Avanços da vacina da Pfizer entusiasmam, mas especialistas pedem prudência

Eficácia nos idosos é uma das dúvidas.

Especial Coronavírus

As notícias sobre o avanço da vacina da Pfizer contra a covid-19 entusiasmam a população mundial e a comunidade científica, mas os especialistas lembram que é preciso prudência, uma vez que há ainda testes a decorrer.

Voluntários desenvolveram anticorpos

Na segunda-feira, as farmacêuticas norte-americana Pfizer e a alemã BioNTech anunciaram que a vacina que estão a desenvolver "tem 90% de eficácia", após a primeira avaliação da fase 3 dos ensaios clínicos, a última antes do pedido de aprovação pelas autoridades de saúde.
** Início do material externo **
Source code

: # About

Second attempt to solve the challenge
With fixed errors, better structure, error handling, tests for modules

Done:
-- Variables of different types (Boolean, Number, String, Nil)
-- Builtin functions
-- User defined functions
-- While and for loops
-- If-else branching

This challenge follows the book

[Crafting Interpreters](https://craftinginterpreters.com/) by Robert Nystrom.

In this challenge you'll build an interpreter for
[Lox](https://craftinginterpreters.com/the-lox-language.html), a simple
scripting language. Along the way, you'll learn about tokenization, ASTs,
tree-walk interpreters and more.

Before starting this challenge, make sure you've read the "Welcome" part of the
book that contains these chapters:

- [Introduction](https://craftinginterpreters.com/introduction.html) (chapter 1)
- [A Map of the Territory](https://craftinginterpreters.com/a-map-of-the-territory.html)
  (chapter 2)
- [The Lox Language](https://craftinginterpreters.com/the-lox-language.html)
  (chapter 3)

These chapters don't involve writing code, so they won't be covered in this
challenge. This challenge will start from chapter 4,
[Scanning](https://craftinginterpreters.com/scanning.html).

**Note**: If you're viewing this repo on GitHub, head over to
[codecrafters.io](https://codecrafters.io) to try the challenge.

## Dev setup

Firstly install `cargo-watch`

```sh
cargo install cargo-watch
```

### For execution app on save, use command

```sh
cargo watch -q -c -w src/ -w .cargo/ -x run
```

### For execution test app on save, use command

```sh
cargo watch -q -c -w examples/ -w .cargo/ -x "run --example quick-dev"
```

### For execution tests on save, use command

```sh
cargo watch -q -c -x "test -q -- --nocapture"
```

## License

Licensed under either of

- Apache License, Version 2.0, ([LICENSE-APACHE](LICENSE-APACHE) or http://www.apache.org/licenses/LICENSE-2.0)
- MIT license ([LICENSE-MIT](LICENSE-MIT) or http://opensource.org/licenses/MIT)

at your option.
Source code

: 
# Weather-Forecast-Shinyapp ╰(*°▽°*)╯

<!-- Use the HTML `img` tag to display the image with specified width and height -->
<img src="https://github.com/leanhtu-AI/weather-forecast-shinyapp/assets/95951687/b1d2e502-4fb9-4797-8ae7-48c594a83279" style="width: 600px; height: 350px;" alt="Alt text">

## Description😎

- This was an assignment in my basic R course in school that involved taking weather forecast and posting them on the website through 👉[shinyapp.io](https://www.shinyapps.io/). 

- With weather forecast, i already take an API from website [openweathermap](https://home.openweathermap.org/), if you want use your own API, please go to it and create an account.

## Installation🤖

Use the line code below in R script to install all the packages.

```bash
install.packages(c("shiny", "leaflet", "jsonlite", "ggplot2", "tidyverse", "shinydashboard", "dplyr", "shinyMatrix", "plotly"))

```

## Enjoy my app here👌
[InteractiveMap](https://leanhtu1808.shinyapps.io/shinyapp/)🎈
Os resultados preliminares revelam que os voluntários que receberam a segunda das duas doses da vacina experimental desenvolveram anticorpos contra o novo coronavírus SARS-CoV-2 sete dias depois da inoculação.

Um pequeno passo

Mas os especialistas alertam que este é apenas um pequeno passo, não significando que esta será a melhor opção nem que promoverá uma imunidade a longo prazo. A investigação ainda decorre e há, por isso, muitas questões por responder, sobretudo relativamente à segurança para grávidas, crianças e idosos.

A comunidade científica aguarda os resultados dos novos testes à vacina que, num cenário otimista, poderá ser disponibilizada em breve.

Vacina da Pfizer é uma das que Portugal "prevê adquirir”

A diretora-geral da Saúde disse na segunda-feira que Portugal prevê comprar a vacina da farmacêutica norte-americana Pfizer. Graça Freitas diz que se a vacina tiver o nível de eficácia anunciado, cerca de 90%, será “uma das melhores vacinas que teremos” e que, por isso, “é uma boa notícia”.